John Donnelly currently lives and works as an artist and professor in Mount Vernon, Ohio. For the past thirty-five years he has been a professor of art at Mount Vernon Nazarene University. He is a native of Philadelphia, Pennsylvania. He earned his BFA in Drawing and Painting from the Tyler School of Art and Temple University Abroad , Rome, Italy. He earned his MFA in painting and drawing from Indiana University. He is a recipient of residency fellowships and grants from The Skowhegan School of Painting and Sculpture, The Vermont Studio Center, The Clipperton Project in the Faroe Islands, Denmark, The Orein Residency at Mount Savior monastery, NY. He also has received the Ohio Art Council Individual Artists fellowship grant. John has also donated his work every year since 1989 to the Art for Life, Equitus Health auction and fundraiser exhibition. 100% of the sales are for HIV/AIDS research and medical assistance, which has raised millions over the years. In 2023 Donnelly’s work received the highest bid in the live auction hosted at the Columbus Museum of Art. He is represented by Art Access Gallery in Bexley, Ohio. Donnelly’s work is widely exhibited and collected.

ARTIST STATEMENT

My artistic practice is grounded in painting and drawing. It is the search for a painting within itself, with which I am interested. Through a variety of materials, I mine the core of my encounter with the creative process. The experimentation with various mediums such as oil, ink, shellac, marker and collage may lean into figuration, each influenced from my explorations during my travels, but with the goal of finding the painting or drawing. They are not a mere representation of something I have seen, rather what I have experienced is a catalyst to the mark-making and the discovery of each piece.
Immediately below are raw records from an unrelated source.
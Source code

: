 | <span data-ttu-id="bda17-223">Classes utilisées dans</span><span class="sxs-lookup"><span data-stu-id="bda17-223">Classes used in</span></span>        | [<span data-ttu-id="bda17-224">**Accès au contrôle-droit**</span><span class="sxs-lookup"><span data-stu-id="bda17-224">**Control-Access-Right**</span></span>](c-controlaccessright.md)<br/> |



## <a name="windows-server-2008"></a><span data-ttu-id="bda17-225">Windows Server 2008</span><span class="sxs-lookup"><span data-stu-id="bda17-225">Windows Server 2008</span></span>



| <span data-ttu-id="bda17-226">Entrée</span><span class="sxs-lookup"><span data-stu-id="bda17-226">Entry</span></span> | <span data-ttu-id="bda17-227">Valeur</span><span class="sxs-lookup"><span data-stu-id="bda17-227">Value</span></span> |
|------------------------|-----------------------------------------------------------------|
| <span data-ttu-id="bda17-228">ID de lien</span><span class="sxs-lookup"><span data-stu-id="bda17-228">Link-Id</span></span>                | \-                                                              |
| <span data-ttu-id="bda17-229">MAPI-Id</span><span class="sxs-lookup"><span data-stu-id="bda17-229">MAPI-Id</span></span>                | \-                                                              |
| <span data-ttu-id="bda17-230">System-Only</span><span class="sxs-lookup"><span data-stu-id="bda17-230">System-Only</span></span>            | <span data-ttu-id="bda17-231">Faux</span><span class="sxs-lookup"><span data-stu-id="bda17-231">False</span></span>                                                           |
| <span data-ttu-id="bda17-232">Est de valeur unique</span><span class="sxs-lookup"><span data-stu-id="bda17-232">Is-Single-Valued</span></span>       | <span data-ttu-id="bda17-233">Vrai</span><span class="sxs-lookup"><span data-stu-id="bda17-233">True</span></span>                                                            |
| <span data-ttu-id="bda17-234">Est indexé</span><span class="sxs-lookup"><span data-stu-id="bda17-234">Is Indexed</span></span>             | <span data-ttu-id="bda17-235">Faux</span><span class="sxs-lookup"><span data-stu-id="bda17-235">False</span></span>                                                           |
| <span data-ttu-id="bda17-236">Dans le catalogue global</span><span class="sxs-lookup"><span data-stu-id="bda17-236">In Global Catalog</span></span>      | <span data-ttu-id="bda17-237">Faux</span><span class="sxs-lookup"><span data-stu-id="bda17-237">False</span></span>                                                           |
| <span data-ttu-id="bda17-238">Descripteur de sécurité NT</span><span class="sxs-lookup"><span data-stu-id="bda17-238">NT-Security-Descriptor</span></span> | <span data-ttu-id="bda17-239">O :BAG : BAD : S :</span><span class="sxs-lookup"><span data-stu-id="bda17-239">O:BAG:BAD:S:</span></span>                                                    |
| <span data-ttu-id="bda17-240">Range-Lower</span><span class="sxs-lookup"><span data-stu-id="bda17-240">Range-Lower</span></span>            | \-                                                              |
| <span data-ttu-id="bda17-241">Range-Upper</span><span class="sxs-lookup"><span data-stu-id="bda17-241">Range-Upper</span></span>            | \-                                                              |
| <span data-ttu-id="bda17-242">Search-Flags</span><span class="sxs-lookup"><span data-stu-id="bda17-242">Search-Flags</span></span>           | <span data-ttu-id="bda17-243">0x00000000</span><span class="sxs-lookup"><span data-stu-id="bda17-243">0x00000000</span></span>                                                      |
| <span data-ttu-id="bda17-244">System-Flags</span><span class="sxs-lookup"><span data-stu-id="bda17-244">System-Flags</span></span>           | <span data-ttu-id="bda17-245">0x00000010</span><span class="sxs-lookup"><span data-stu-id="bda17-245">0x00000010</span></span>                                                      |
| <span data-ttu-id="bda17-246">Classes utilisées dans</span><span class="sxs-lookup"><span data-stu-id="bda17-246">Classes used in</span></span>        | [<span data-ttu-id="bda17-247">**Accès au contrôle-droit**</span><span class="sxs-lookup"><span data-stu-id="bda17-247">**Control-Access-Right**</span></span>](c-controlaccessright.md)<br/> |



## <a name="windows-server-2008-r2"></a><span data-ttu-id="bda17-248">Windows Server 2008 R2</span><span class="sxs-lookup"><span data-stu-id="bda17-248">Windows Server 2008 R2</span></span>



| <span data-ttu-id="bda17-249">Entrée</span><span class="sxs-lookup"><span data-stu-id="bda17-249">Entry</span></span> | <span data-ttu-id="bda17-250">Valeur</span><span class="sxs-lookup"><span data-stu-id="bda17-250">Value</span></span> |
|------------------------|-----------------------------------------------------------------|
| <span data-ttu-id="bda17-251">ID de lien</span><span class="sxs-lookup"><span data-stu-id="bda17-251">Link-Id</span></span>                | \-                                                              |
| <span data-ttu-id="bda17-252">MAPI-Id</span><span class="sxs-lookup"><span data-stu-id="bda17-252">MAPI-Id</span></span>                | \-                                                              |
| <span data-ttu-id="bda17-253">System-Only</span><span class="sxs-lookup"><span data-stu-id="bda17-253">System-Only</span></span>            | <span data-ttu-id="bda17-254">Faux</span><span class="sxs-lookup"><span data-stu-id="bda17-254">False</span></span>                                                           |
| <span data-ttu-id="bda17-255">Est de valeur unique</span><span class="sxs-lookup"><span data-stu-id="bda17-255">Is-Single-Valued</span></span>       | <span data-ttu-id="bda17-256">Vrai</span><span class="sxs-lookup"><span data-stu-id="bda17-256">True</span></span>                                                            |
I am trying to get out of the way of the work; hence my process is entered into with little predetermined idea of what it should be or may become. Staying open to the work, is much like discovering a new land. The practice of wandering in the work is important to my creative process. My frequent travel to places such as Italy, the Faroe Islands and other foreign countries steeps me in an unearthing of layers of personal experience and global history. Attentive to the painting’s surface, color, or mark I strive to evoke a visual lapse of time. I leave space for translation, interpretation, and new ways of seeing for both me and the viewer. As my work is excavated, it resides in the gap between figuration and abstraction. Awareness to the present moment is also a part of my daily practice. I address this ephemerality of the present life through the fluidity of material while searching for an authentic touch of the surface. The content isn’t the subject of figuration like a skull, landscape or sea, but of the encounter formed in the process through painterly experimentation. My gestural mark-making and color with which I grapple to find the painting and the essence of a transcendent moment, are akin to the experience of music without lyrics. The work doesn't settle, consequently there is a descent into a more ambiguous space, much like dissonant music. The paintings and drawings rest on and beneath the surface in their materiality, where form is no longer clear, yet not melted away either. It is a fleeting moment worth chasing.

The painter, Willem de Kooning said it best and I agree, “Content is a glimpse of something, and encounter like a flash. It’s very tiny - very tiny. Content.”